● Assignment
Would you please copy each line of the listing that mentions "protocolo"?
• • • •
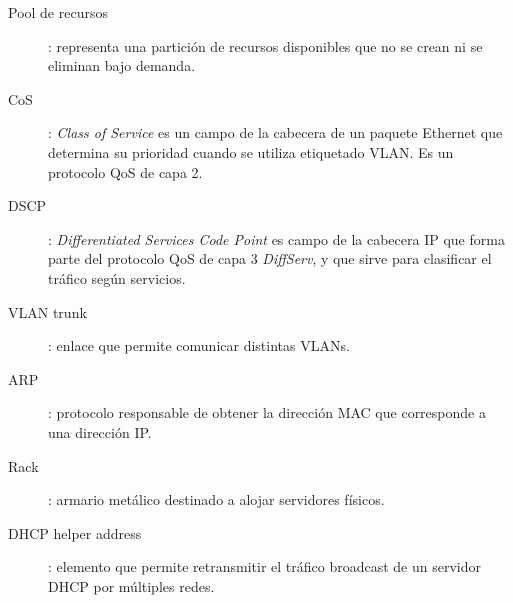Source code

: \begin{description}
 \label{itm:cpd}
 \item [Pool de recursos]: representa una partición de recursos disponibles que no se crean ni se eliminan bajo demanda.
 \label{itm:poolResources}
  \item [CoS]: \textit{Class of Service} es un campo de la cabecera de un paquete Ethernet que determina su prioridad cuando se utiliza etiquetado VLAN. Es un protocolo QoS de capa 2.
 \label{itm:cos}
  \item [DSCP]: \textit{Differentiated Services Code Point} es campo de la cabecera IP que forma parte del protocolo QoS de capa 3 \textit{DiffServ}, y que sirve para clasificar el tráfico según servicios.
 \label{itm:dscp}
  \item [VLAN trunk]: enlace que permite comunicar distintas VLANs.
 \label{itm:trunk}
  \item [ARP]: protocolo responsable de obtener la dirección MAC que corresponde a una dirección IP.
 \label{itm:arp}
  \item [Rack]: armario metálico destinado a alojar servidores físicos.
 \label{itm:rack}
  \item [DHCP helper address]: elemento que permite retransmitir el tráfico broadcast de un servidor DHCP por múltiples redes.
 \label{itm:dhcpHelper}
\end{description}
• • • •
● Output
  \item [CoS]: \textit{Class of Service} es un campo de la cabecera de un paquete Ethernet que determina su prioridad cuando se utiliza etiquetado VLAN. Es un protocolo QoS de capa 2.
  \item [DSCP]: \textit{Differentiated Services Code Point} es campo de la cabecera IP que forma parte del protocolo QoS de capa 3 \textit{DiffServ}, y que sirve para clasificar el tráfico según servicios.
  \item [ARP]: protocolo responsable de obtener la dirección MAC que corresponde a una dirección IP.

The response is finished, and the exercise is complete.